Now the thing about interesting places is that they attract interesting people. One of them is Ibrahim Ahmed, a mixed media artist who flew in from the United States and was a resident artist at Artellewa in May and July 2014.
Ahmed is what they call a third culture kid. His roots lie in Egypt, but he was born in Kuwait, and raised in the Kingdom of Bahrain before immigrating to Freehold, New Jersey. He doesn’t regret it: “The beautiful thing about being displaced, is that I’m constantly observing. It’s the perfect experience to be an artist. I’m not tied to anything. I’m in between the cracks.”
Although officially educated to be a writer, his passion for art was stimulated at home through his older brother, who studied art at Mason Gross School of the Arts.

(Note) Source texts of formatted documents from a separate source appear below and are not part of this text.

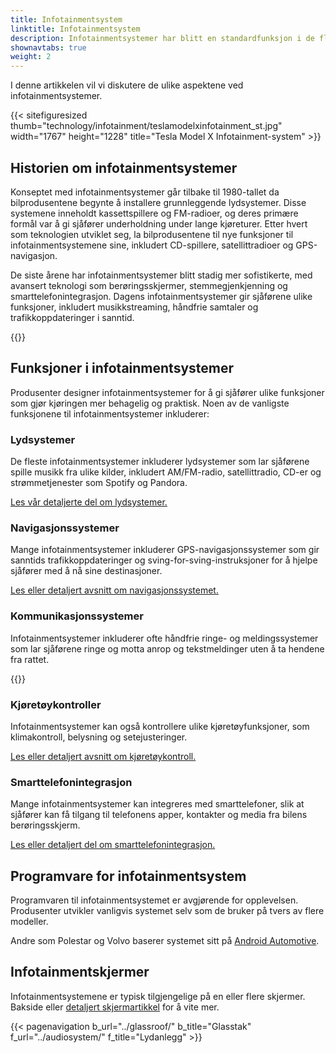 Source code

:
 ```yaml
---
title: Infotainmentsystem
linktitle: Infotainmentsystem
description: Infotainmentsystemer har blitt en standardfunksjon i de fleste moderne biler. De kombinerer underholdnings- og informasjonsfunksjoner, og gir sjåførene tilgang til musikk, navigasjon, kommunikasjon og kjøretøykontroller.
shownavtabs: true
weight: 2
---
```

<!-- markdownlint-disable MD033 -->
 I denne artikkelen vil vi diskutere de ulike aspektene ved infotainmentsystemer.

  {{< sitefiguresized thumb="technology/infotainment/teslamodelxinfotainment_st.jpg" width="1767" height="1228" title="Tesla Model X Infotainment-system" >}}


## Historien om infotainmentsystemer

Konseptet med infotainmentsystemer går tilbake til 1980-tallet da bilprodusentene begynte å installere grunnleggende lydsystemer. Disse systemene inneholdt kassettspillere og FM-radioer, og deres primære formål var å gi sjåfører underholdning under lange kjøreturer. Etter hvert som teknologien utviklet seg, la bilprodusentene til nye funksjoner til infotainmentsystemene sine, inkludert CD-spillere, satellittradioer og GPS-navigasjon.

De siste årene har infotainmentsystemer blitt stadig mer sofistikerte, med avansert teknologi som berøringsskjermer, stemmegjenkjenning og smarttelefonintegrasjon. Dagens infotainmentsystemer gir sjåførene ulike funksjoner, inkludert musikkstreaming, håndfrie samtaler og trafikkoppdateringer i sanntid.

{{<evkxdisplayaddarticle />}}

## Funksjoner i infotainmentsystemer

Produsenter designer infotainmentsystemer for å gi sjåfører ulike funksjoner som gjør kjøringen mer behagelig og praktisk. Noen av de vanligste funksjonene til infotainmentsystemer inkluderer:

### Lydsystemer

De fleste infotainmentsystemer inkluderer lydsystemer som lar sjåførene spille musikk fra ulike kilder, inkludert AM/FM-radio, satellittradio, CD-er og strømmetjenester som Spotify og Pandora.

[Les vår detaljerte del om lydsystemer.](lydsystem)

### Navigasjonssystemer

Mange infotainmentsystemer inkluderer GPS-navigasjonssystemer som gir sanntids trafikkoppdateringer og sving-for-sving-instruksjoner for å hjelpe sjåfører med å nå sine destinasjoner.

[Les eller detaljert avsnitt om navigasjonssystemet.](navigasjon)

### Kommunikasjonssystemer

Infotainmentsystemer inkluderer ofte håndfrie ringe- og meldingssystemer som lar sjåførene ringe og motta anrop og tekstmeldinger uten å ta hendene fra rattet.

{{<evkxdisplayaddarticle />}}

### Kjøretøykontroller

Infotainmentsystemer kan også kontrollere ulike kjøretøyfunksjoner, som klimakontroll, belysning og setejusteringer.

[Les eller detaljert avsnitt om kjøretøykontroll.](kjøretøykontroll)

### Smarttelefonintegrasjon

Mange infotainmentsystemer kan integreres med smarttelefoner, slik at sjåfører kan få tilgang til telefonens apper, kontakter og media fra bilens berøringsskjerm.

[Les eller detaljert del om smarttelefonintegrasjon.](smarttelefonintegrasjon)

## Programvare for infotainmentsystem

Programvaren til infotainmentsystemet er avgjørende for opplevelsen. Produsenter utvikler vanligvis systemet selv som de bruker på tvers av flere modeller.

Andre som Polestar og Volvo baserer systemet sitt på [Android Automotive](https://source.android.com/docs/devices/automotive/start/what_automotive).

## Infotainmentskjermer

Infotainmentsystemene er typisk tilgjengelige på en eller flere skjermer. Bakside eller [detaljert skjermartikkel](../userinterface/screens/) for å vite mer.

{{< pagenavigation b_url="../glassroof/" b_title="Glasstak" f_url="../audiosystem/" f_title="Lydanlegg" >}}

“That’s how I sort of learned painting. By observing my brother, although he didn’t like me watching, so I had to hide while watching,” the artist reminisces.
He developed his art through trial and error, and, most importantly, by engaging with other artists and reading. You could say his mind works like a sponge, which after absorbing spits out a lot of information. Then, on wood, it is time to execute the work.
“It’s very similar to writing,” explains Ahmed, “you just write it all out and edit it until you have a cohesive essay, paragraph, or sentence.”
Showcased for the first time in 2005, his works have continued to develop: “There’s a dialogue between the things I read and the things I do. It is more tangible than it used to be.”
The literature he reads pushed him to travel in 2014: “Since I had a little bit of financial freedom – it made a difference in what I could focus on – I decided to take six months off to travel throughout the Mediterranean region. It’s one thing to read about socio-political shifts in Africa and the Middle East, but it’s another thing to see it live and speak to it. It’s about bringing what I’ve read to a three dimensional experience, to something real that touches your senses.”
Eventually this time-off turned into a residency at Artellewa, and the possibility of launching a few cultural exchange projects, which will focus on creating dialogue and exchange between local artists and international artists.
The idea behind it makes sense: “It’s very hard for artists, men in particular, to travel out of Egypt due to unbalanced political power constructs, which perpetuate fear of Arabs and North Africans. So I really want artists to come out to Egypt and to engage instead of coming to Egypt, exploring and leaving without exchanging an idea or cultural gesture.”
Books by Edward Said, Frantz Fanon, Audre Lorde and Chinua Achebe form the foundation of what he digests to his artwork. Through that, Ahmed likes spectators to get to these works of literature on their own terms by titling his pieces after the books he has read.
Post-colonialism and the shaping of identity in colonies are some of the main topics he is dealing with in his pieces.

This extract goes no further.